▶ [Try it]
Without the images, repeat every line of the listing verbatim.

:: Stored data ::

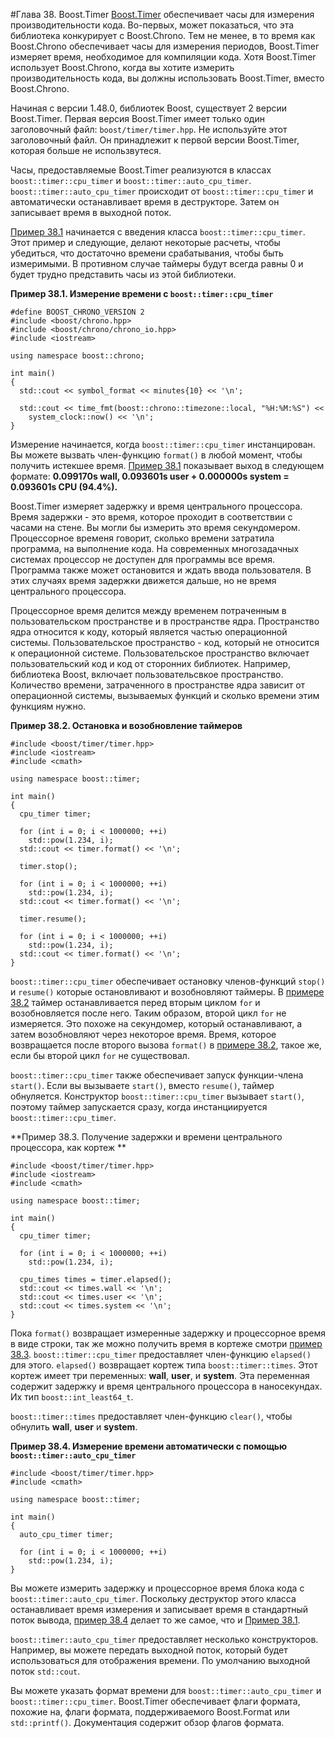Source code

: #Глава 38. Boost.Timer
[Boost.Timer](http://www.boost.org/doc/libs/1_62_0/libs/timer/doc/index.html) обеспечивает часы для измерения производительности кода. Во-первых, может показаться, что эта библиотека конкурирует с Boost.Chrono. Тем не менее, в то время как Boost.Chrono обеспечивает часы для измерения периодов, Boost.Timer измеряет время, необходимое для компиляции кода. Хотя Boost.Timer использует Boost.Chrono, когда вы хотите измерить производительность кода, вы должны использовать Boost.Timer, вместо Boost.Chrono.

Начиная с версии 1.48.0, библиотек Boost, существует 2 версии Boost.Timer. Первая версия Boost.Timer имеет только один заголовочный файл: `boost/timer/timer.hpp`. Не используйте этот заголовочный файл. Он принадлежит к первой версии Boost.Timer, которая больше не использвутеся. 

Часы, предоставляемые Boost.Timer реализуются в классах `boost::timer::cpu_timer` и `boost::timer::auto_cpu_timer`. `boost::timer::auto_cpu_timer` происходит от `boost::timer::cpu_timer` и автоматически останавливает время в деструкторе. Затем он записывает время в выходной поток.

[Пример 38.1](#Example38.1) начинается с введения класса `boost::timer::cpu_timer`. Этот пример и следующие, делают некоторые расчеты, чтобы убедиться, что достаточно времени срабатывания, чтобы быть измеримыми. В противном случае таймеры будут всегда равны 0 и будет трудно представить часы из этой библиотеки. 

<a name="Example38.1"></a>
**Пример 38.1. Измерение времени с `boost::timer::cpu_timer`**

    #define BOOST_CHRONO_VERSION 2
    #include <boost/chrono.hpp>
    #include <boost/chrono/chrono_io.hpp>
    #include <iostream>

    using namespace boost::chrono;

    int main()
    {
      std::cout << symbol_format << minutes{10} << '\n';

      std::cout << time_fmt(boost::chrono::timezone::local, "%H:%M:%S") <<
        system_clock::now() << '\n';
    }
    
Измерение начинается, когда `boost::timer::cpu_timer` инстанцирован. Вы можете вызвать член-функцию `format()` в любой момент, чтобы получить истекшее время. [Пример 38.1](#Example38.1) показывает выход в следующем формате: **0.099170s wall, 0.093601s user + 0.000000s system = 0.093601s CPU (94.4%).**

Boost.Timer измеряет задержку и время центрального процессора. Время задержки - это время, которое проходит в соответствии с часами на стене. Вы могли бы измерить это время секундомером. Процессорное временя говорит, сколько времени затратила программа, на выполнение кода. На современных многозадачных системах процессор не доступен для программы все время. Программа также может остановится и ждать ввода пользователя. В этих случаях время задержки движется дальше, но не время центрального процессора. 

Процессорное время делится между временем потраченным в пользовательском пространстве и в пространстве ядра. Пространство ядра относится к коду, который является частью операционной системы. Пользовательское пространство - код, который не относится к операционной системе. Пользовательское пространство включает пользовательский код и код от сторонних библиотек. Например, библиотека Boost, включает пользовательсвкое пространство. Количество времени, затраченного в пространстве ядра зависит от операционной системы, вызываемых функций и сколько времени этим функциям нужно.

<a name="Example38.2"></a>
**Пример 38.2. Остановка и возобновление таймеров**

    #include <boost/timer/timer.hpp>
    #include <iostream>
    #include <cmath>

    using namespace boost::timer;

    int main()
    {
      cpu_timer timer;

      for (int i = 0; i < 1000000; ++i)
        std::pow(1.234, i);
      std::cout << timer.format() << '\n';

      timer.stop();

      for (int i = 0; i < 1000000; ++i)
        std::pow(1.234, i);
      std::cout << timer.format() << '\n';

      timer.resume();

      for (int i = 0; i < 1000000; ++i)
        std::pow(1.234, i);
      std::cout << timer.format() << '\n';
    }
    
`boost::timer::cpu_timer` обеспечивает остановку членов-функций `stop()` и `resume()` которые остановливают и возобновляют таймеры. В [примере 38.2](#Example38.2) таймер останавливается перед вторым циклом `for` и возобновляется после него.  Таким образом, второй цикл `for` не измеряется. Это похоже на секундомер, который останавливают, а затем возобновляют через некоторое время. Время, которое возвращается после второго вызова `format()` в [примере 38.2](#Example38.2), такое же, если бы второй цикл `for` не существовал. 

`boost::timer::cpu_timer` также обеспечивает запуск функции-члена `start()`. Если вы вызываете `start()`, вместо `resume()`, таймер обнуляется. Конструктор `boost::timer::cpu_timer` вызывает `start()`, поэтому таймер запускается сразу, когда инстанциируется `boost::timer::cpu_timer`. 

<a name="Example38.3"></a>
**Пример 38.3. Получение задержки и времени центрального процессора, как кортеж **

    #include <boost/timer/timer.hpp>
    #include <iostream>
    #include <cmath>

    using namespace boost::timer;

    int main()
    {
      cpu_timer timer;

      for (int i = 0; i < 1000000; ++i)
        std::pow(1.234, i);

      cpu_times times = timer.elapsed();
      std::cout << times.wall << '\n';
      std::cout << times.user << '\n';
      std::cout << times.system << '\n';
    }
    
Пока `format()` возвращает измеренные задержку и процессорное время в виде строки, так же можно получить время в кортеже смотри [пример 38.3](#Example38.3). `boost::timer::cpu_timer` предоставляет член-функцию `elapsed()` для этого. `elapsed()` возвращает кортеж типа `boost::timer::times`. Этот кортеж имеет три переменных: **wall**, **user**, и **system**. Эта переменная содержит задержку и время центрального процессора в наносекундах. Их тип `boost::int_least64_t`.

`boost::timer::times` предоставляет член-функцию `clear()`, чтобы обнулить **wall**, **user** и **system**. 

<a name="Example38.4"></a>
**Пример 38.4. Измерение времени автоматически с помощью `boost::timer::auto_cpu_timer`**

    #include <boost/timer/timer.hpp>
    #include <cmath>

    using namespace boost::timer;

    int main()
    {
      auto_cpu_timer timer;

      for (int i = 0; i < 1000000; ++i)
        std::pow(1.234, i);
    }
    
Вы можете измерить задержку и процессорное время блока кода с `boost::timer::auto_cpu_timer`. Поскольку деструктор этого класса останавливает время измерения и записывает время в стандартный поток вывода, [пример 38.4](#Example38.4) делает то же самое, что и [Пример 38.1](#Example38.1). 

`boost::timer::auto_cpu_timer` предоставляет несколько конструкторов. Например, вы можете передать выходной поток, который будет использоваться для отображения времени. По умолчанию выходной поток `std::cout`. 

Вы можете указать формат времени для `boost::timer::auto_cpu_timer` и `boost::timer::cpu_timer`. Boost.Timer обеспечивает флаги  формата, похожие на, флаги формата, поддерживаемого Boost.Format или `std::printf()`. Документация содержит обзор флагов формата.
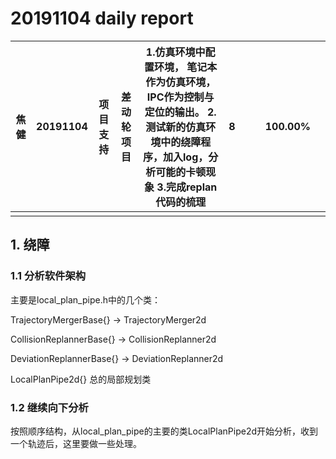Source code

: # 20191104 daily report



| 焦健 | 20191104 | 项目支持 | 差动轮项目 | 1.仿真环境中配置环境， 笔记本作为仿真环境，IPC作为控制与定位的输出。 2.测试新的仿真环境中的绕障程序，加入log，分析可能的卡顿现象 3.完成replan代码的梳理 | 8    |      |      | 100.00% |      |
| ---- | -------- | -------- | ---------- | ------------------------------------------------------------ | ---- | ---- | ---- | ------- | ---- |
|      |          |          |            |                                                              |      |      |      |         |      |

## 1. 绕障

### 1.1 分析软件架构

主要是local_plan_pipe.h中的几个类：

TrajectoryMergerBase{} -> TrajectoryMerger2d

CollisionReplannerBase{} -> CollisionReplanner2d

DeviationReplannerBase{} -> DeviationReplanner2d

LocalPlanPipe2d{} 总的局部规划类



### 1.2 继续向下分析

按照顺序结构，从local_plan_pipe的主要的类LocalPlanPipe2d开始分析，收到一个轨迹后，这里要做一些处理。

:::

▶ [Output of the exercise]
Source code

: #Глава 38. Boost.Timer
[Boost.Timer](http://www.boost.org/doc/libs/1_62_0/libs/timer/doc/index.html) обеспечивает часы для измерения производительности кода. Во-первых, может показаться, что эта библиотека конкурирует с Boost.Chrono. Тем не менее, в то время как Boost.Chrono обеспечивает часы для измерения периодов, Boost.Timer измеряет время, необходимое для компиляции кода. Хотя Boost.Timer использует Boost.Chrono, когда вы хотите измерить производительность кода, вы должны использовать Boost.Timer, вместо Boost.Chrono.

Начиная с версии 1.48.0, библиотек Boost, существует 2 версии Boost.Timer. Первая версия Boost.Timer имеет только один заголовочный файл: `boost/timer/timer.hpp`. Не используйте этот заголовочный файл. Он принадлежит к первой версии Boost.Timer, которая больше не использвутеся. 

Часы, предоставляемые Boost.Timer реализуются в классах `boost::timer::cpu_timer` и `boost::timer::auto_cpu_timer`. `boost::timer::auto_cpu_timer` происходит от `boost::timer::cpu_timer` и автоматически останавливает время в деструкторе. Затем он записывает время в выходной поток.

[Пример 38.1](#Example38.1) начинается с введения класса `boost::timer::cpu_timer`. Этот пример и следующие, делают некоторые расчеты, чтобы убедиться, что достаточно времени срабатывания, чтобы быть измеримыми. В противном случае таймеры будут всегда равны 0 и будет трудно представить часы из этой библиотеки. 

<a name="Example38.1"></a>
**Пример 38.1. Измерение времени с `boost::timer::cpu_timer`**

    #define BOOST_CHRONO_VERSION 2
    #include <boost/chrono.hpp>
    #include <boost/chrono/chrono_io.hpp>
    #include <iostream>

    using namespace boost::chrono;

    int main()
    {
      std::cout << symbol_format << minutes{10} << '\n';

      std::cout << time_fmt(boost::chrono::timezone::local, "%H:%M:%S") <<
        system_clock::now() << '\n';
    }
    
Измерение начинается, когда `boost::timer::cpu_timer` инстанцирован. Вы можете вызвать член-функцию `format()` в любой момент, чтобы получить истекшее время. [Пример 38.1](#Example38.1) показывает выход в следующем формате: **0.099170s wall, 0.093601s user + 0.000000s system = 0.093601s CPU (94.4%).**

Boost.Timer измеряет задержку и время центрального процессора. Время задержки - это время, которое проходит в соответствии с часами на стене. Вы могли бы измерить это время секундомером. Процессорное временя говорит, сколько времени затратила программа, на выполнение кода. На современных многозадачных системах процессор не доступен для программы все время. Программа также может остановится и ждать ввода пользователя. В этих случаях время задержки движется дальше, но не время центрального процессора. 

Процессорное время делится между временем потраченным в пользовательском пространстве и в пространстве ядра. Пространство ядра относится к коду, который является частью операционной системы. Пользовательское пространство - код, который не относится к операционной системе. Пользовательское пространство включает пользовательский код и код от сторонних библиотек. Например, библиотека Boost, включает пользовательсвкое пространство. Количество времени, затраченного в пространстве ядра зависит от операционной системы, вызываемых функций и сколько времени этим функциям нужно.

<a name="Example38.2"></a>
**Пример 38.2. Остановка и возобновление таймеров**

    #include <boost/timer/timer.hpp>
    #include <iostream>
    #include <cmath>

    using namespace boost::timer;

    int main()
    {
      cpu_timer timer;

      for (int i = 0; i < 1000000; ++i)
        std::pow(1.234, i);
      std::cout << timer.format() << '\n';

      timer.stop();

      for (int i = 0; i < 1000000; ++i)
        std::pow(1.234, i);
      std::cout << timer.format() << '\n';

      timer.resume();

      for (int i = 0; i < 1000000; ++i)
        std::pow(1.234, i);
      std::cout << timer.format() << '\n';
    }
    
`boost::timer::cpu_timer` обеспечивает остановку членов-функций `stop()` и `resume()` которые остановливают и возобновляют таймеры. В [примере 38.2](#Example38.2) таймер останавливается перед вторым циклом `for` и возобновляется после него.  Таким образом, второй цикл `for` не измеряется. Это похоже на секундомер, который останавливают, а затем возобновляют через некоторое время. Время, которое возвращается после второго вызова `format()` в [примере 38.2](#Example38.2), такое же, если бы второй цикл `for` не существовал. 

`boost::timer::cpu_timer` также обеспечивает запуск функции-члена `start()`. Если вы вызываете `start()`, вместо `resume()`, таймер обнуляется. Конструктор `boost::timer::cpu_timer` вызывает `start()`, поэтому таймер запускается сразу, когда инстанциируется `boost::timer::cpu_timer`. 

<a name="Example38.3"></a>
**Пример 38.3. Получение задержки и времени центрального процессора, как кортеж **

    #include <boost/timer/timer.hpp>
    #include <iostream>
    #include <cmath>

    using namespace boost::timer;

    int main()
    {
      cpu_timer timer;

      for (int i = 0; i < 1000000; ++i)
        std::pow(1.234, i);

      cpu_times times = timer.elapsed();
      std::cout << times.wall << '\n';
      std::cout << times.user << '\n';
      std::cout << times.system << '\n';
    }
    
Пока `format()` возвращает измеренные задержку и процессорное время в виде строки, так же можно получить время в кортеже смотри [пример 38.3](#Example38.3). `boost::timer::cpu_timer` предоставляет член-функцию `elapsed()` для этого. `elapsed()` возвращает кортеж типа `boost::timer::times`. Этот кортеж имеет три переменных: **wall**, **user**, и **system**. Эта переменная содержит задержку и время центрального процессора в наносекундах. Их тип `boost::int_least64_t`.

`boost::timer::times` предоставляет член-функцию `clear()`, чтобы обнулить **wall**, **user** и **system**. 

<a name="Example38.4"></a>
**Пример 38.4. Измерение времени автоматически с помощью `boost::timer::auto_cpu_timer`**

    #include <boost/timer/timer.hpp>
    #include <cmath>

    using namespace boost::timer;

    int main()
    {
      auto_cpu_timer timer;

      for (int i = 0; i < 1000000; ++i)
        std::pow(1.234, i);
    }
    
Вы можете измерить задержку и процессорное время блока кода с `boost::timer::auto_cpu_timer`. Поскольку деструктор этого класса останавливает время измерения и записывает время в стандартный поток вывода, [пример 38.4](#Example38.4) делает то же самое, что и [Пример 38.1](#Example38.1). 

`boost::timer::auto_cpu_timer` предоставляет несколько конструкторов. Например, вы можете передать выходной поток, который будет использоваться для отображения времени. По умолчанию выходной поток `std::cout`. 

Вы можете указать формат времени для `boost::timer::auto_cpu_timer` и `boost::timer::cpu_timer`. Boost.Timer обеспечивает флаги  формата, похожие на, флаги формата, поддерживаемого Boost.Format или `std::printf()`. Документация содержит обзор флагов формата.
Source code

: # 20191104 daily report



| 焦健 | 20191104 | 项目支持 | 差动轮项目 | 1.仿真环境中配置环境， 笔记本作为仿真环境，IPC作为控制与定位的输出。 2.测试新的仿真环境中的绕障程序，加入log，分析可能的卡顿现象 3.完成replan代码的梳理 | 8    |      |      | 100.00% |      |
| ---- | -------- | -------- | ---------- | ------------------------------------------------------------ | ---- | ---- | ---- | ------- | ---- |
|      |          |          |            |                                                              |      |      |      |         |      |

## 1. 绕障

### 1.1 分析软件架构

主要是local_plan_pipe.h中的几个类：

TrajectoryMergerBase{} -> TrajectoryMerger2d

CollisionReplannerBase{} -> CollisionReplanner2d

DeviationReplannerBase{} -> DeviationReplanner2d

LocalPlanPipe2d{} 总的局部规划类



### 1.2 继续向下分析

按照顺序结构，从local_plan_pipe的主要的类LocalPlanPipe2d开始分析，收到一个轨迹后，这里要做一些处理。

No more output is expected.